My mother’s best friend, a beautiful Texan with natural blonde hair that falls down to the small of her back, always tied back elegantly in a gold barrette, has always greeted her childrens’ friends and her friends’ children thus: “Hello, Angel” or “Hello, Angel Child.”

I remember being a wee young thing and feeling so comforted by her words, thinking momentarily “Wow, am I really an angel?” and then quickly forgetting as I went to go play.

Now, as I enter month 7 with precious B, I do believe my life has been touched by an angel. Sorry. Couldn’t resist that cheesy reference. Because it’s true.

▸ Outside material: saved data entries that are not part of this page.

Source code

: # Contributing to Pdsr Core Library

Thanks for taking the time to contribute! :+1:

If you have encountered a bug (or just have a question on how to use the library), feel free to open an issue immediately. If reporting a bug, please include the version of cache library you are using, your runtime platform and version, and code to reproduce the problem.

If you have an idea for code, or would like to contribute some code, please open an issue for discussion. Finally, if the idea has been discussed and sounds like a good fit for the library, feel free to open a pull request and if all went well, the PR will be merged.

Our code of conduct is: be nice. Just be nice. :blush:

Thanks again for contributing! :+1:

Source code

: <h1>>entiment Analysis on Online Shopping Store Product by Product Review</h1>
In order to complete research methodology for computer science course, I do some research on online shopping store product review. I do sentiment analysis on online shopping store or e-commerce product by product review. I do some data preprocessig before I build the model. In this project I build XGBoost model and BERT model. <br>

When I was preggie with B, I never thought I could fall in love with a baby again. The love I felt for the boychild was so intense. The love of a mother for her son. Fiercely protective, Oedipal, and with the intensity of discovering motherhood for the first time and the anxiety of learning how to care for a baby. My baby.

Carrying a baby in my tummy the second time around didn’t hold the same magic. The same mystery. I just wanted to get this thing out of me and get my body back. I felt lumbering and resentful that I wasn’t able to roll around on the floor with the boychild, or be close to him in the way I had been. And when I found out I was having a daughter. Well…let’s just say I was mildly petrified. With the vivid imagination I’m cursed blessed with, my mind instantly fast forwarded to my daughter as a teenager. Sneaking out the door, fingernails painted black, smoking and snogging without my permission, raging at me to let her be. Just like I was with my mother.

But now…Is it obnoxious to say just how beautiful and pure and delightful my little girl B is? There’s something so precious as a mother, to have a daughter. It’s a stunning reminder of how pure and full of joy and in the present moment I must have been as a baby. Before the neuroses set in. Hah!

My little angel

I think I really do have an angel in my life. My angel child. I vow to enjoy these years to my fullest capacity. And as for the teenage years…the dreaded goth teenage years….bring ’em on.